What led you to TV production?
Saturday Night Live.” I grew up watching SNL with my dad. From that moment on I knew I needed to be in live TV. I went to Columbia College Chicago, which happened to have its own TV truck and engineering department. At the time I wanted to be an editor, but I quickly learned that was not for me. I spent time in the truck and department learning. Before I graduated, I met a man named Bryan Rule (my current boss) who told me about this company called Game Creek Video. I knew it was a perfect fit for me, and joined their apprenticeship program after college.


Describe the company culture at Game Creek.
The culture at Game Creek is very family-oriented. The company was founded 25 years ago by a man named Pat Sullivan. He’s still the sole owner and all three of his sons work for the company in one way or another. I have always felt that if I had a major issue, I could pick up the phone and call Pat directly and he would answer. This is an incredible feeling when you work at a rather large company that has around 160 employees and is constantly growing.

How do you balance your various responsibilities while traveling for work?
This is one of the most challenging parts of my job. I spend anywhere from 240 to 250 days on the road every year. It can be difficult to juggle issues you have at home while you travel so much. It also helps that I have an amazing mother who helps me deal with things at my house while I’m traveling. She is the best. For me, it is really about finding a balance. The time I spend at home I try and use every moment to its fullest. I enjoy some downtime, my family and working on projects around my house. You have to pull yourself away from work a little bit, otherwise it can overtake your life.

Of all the events you’ve covered and/or been a part of, which one has been your favorite?
The Invictus Games, an event created by Prince Harry. It’s basically the Olympics but for wounded soldiers from all across the globe. I was part of the 2016 broadcast in Orlando, Fla. It was so rewarding to be a part of the team that helped tell these soldiers’ inspiring stories and honor them.

What’s been your biggest career milestone?
Recently I was offered the opportunity to EIC (Engineer in Charge) my own truck with Game Creek. The truck’s name is Victory. For me, the coolest part of this opportunity is that my fellow engineer on the truck is also a woman—Roxanne Joseph. We’re pretty sure this is the first time two women have run a truck in our industry.

How has being a woman affected your professional experience?
The biggest issue I face is that when I work with a new crew, they don't expect a woman. I constantly get asked if I am the engineer or I am mistaken for a graphics operator, as that position is predominantly female. I don’t look at that as discrimination. To me it’s just literally that they are not expecting a female engineer. As soon as I tell them it’s me, we move right along with work, no problem. I do feel like I have to work a little harder to prove myself, especially when it comes to the physical parts of my job. Overall though, I’m lucky enough to say that I work at a company surrounded by good guys. As far as I know, they see me as a fellow engineer and not “the girl.”

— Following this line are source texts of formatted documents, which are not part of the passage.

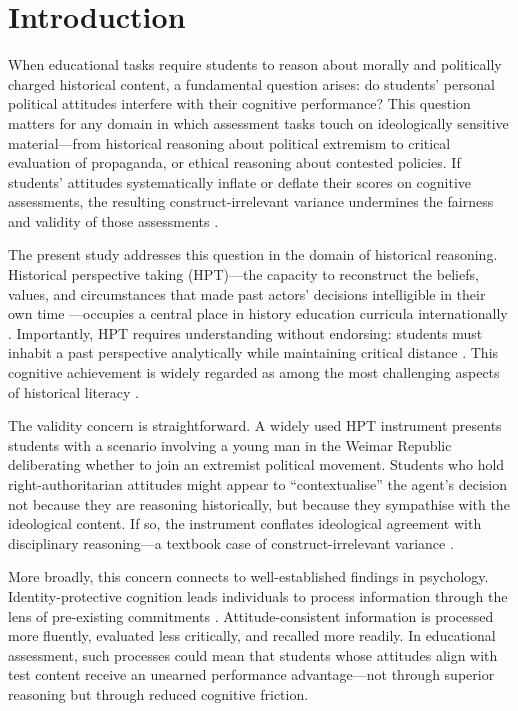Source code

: \documentclass[pdflatex,sn-apa]{sn-jnl}%
\begin{document}

\section{Introduction}\label{sec:intro}

When educational tasks require students to reason about morally and politically charged historical content, a fundamental question arises: do students' personal political attitudes interfere with their cognitive performance? This question matters for any domain in which assessment tasks touch on ideologically sensitive material---from historical reasoning about political extremism to critical evaluation of propaganda, or ethical reasoning about contested policies. If students' attitudes systematically inflate or deflate their scores on cognitive assessments, the resulting construct-irrelevant variance undermines the fairness and validity of those assessments \citep{Messick1995, AERA2014}.

The present study addresses this question in the domain of historical reasoning. Historical perspective taking (HPT)---the capacity to reconstruct the beliefs, values, and circumstances that made past actors' decisions intelligible in their own time \citep{Lee2001, Hartmann2008}---occupies a central place in history education curricula internationally \citep{Seixas2013, vanDrie2007, Wineburg2001}. Importantly, HPT requires understanding without endorsing: students must inhabit a past perspective analytically while maintaining critical distance \citep{Lee2001}. This cognitive achievement is widely regarded as among the most challenging aspects of historical literacy \citep{Wineburg2001, Seixas2017}.

The validity concern is straightforward. A widely used HPT instrument \citep{Hartmann2008} presents students with a scenario involving a young man in the Weimar Republic deliberating whether to join an extremist political movement. Students who hold right-authoritarian attitudes might appear to ``contextualise'' the agent's decision not because they are reasoning historically, but because they sympathise with the ideological content. If so, the instrument conflates ideological agreement with disciplinary reasoning---a textbook case of construct-irrelevant variance \citep{Messick1995}.

More broadly, this concern connects to well-established findings in psychology. Identity-protective cognition leads individuals to process information through the lens of pre-existing commitments \citep{Kahan2017, Jost2003}. Attitude-consistent information is processed more fluently, evaluated less critically, and recalled more readily. In educational assessment, such processes could mean that students whose attitudes align with test content receive an unearned performance advantage---not through superior reasoning but through reduced cognitive friction.
\end{document}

What’s the gender ratio like in your industry?
For crews overall, I would say the ratio is probably 70 percent male and 30 percent female. Specifically on the engineering side of things, I only know of a handful of female engineers in the mobile engineering field. It’s definitely evolving, though. I think the biggest issue is women out there don’t even realize this is a job they can do. I didn’t know it existed until I went to college. It’s just going to take female engineers spreading the word. I was led into this role by two women. One who got me into it in college (Kim Leukaufe) and one who worked at Game Creek prior to me getting hired (MeiLing Loo). I’m very grateful to these women for giving me examples of what a badass female engineer looks like.


What’s the skill you most need to improve?
Trusting my gut. Sometimes I get in my own head and don’t want to say something to coworkers because I am not confident in it. Usually I am right in my head, I just don’t say anything out of fear of being wrong.

What advice would you give to a babe trying to break into your industry?
Listen to the people who have come before you. This is not a job you can go to school for. You have to learn. The only way to do that is to listen to the people who have been doing this for years. They have seen it all, and in my experience they are willing to share that knowledge. You have to work hard to get noticed. If you get turned down once, try again. Try to work for local companies as a utility or runner. Show interest and a willingness to learn. Those things will take you far.

What helps you wind down and manage stress?
I am a big fan of television in general. My favorite thing is to find a new really good show or rewatch an old favorite. This really helps me get out of my own head for 30 minutes at a time and take a break. I also love spending time on my jet ski and just being out on the water alone. It’s very relaxing.

Career and/or life advice for other babes?
Life is too short. Enjoy the little moments of everything you do. I lost my dad when I was 18. It made me realize that life is too short to be stressed out about stuff. I don’t always follow my own advice, but I try to every day. Just be who you want to be and don’t worry about what others think. When you stop caring about that stuff and do things because you want to make yourself better, life seems easier.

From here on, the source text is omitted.